··· AVAILABLE RECORDS

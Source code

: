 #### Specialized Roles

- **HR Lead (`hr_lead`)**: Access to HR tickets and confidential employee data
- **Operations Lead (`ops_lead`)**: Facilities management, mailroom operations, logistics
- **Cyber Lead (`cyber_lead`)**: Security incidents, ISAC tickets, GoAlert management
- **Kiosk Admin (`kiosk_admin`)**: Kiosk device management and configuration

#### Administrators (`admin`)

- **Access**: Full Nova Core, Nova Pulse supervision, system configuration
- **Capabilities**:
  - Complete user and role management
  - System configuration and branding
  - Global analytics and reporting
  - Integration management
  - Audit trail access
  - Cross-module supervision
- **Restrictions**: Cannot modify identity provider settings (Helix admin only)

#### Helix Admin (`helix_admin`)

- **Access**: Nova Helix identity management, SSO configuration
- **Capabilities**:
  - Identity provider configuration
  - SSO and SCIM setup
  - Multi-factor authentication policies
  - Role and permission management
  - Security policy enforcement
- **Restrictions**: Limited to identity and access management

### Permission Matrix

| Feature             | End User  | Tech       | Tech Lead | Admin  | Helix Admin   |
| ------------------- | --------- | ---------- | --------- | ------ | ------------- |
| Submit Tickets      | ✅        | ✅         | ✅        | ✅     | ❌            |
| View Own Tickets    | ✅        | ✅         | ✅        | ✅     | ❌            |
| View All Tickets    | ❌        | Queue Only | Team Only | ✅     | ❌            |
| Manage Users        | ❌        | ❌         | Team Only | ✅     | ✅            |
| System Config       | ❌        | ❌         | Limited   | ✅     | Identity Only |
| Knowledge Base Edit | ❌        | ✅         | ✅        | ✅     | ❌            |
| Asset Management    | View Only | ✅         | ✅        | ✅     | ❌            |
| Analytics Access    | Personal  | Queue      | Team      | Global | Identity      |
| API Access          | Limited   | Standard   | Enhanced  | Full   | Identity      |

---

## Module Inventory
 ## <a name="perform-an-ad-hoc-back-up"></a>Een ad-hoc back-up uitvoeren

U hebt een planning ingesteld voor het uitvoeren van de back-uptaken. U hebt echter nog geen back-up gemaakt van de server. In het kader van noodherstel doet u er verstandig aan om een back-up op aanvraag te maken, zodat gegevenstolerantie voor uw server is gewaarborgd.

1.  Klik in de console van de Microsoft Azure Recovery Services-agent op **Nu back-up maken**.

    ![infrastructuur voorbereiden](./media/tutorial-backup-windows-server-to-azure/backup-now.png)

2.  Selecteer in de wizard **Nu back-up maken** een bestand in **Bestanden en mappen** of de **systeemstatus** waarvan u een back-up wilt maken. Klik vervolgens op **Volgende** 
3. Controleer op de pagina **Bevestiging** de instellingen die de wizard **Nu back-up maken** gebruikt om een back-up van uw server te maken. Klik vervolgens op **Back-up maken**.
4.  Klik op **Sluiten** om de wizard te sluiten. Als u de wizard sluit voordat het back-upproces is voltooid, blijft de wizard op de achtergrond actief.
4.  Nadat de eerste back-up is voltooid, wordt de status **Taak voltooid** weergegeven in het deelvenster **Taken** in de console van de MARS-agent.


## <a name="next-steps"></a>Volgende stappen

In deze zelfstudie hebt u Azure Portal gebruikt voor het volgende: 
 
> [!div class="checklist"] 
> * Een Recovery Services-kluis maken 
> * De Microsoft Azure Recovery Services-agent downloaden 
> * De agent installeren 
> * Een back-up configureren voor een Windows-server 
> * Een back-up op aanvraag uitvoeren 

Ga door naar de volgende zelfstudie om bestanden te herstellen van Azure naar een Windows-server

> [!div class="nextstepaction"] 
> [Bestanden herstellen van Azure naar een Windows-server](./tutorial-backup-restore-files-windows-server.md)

······

# [DIRECTIONS FOR THIS TASK]
Above are the entries; copy every line among them that contains the word "voltooid".

# [SOLVED EXERCISE]
4.  Klik op **Sluiten** om de wizard te sluiten. Als u de wizard sluit voordat het back-upproces is voltooid, blijft de wizard op de achtergrond actief.
4.  Nadat de eerste back-up is voltooid, wordt de status **Taak voltooid** weergegeven in het deelvenster **Taken** in de console van de MARS-agent.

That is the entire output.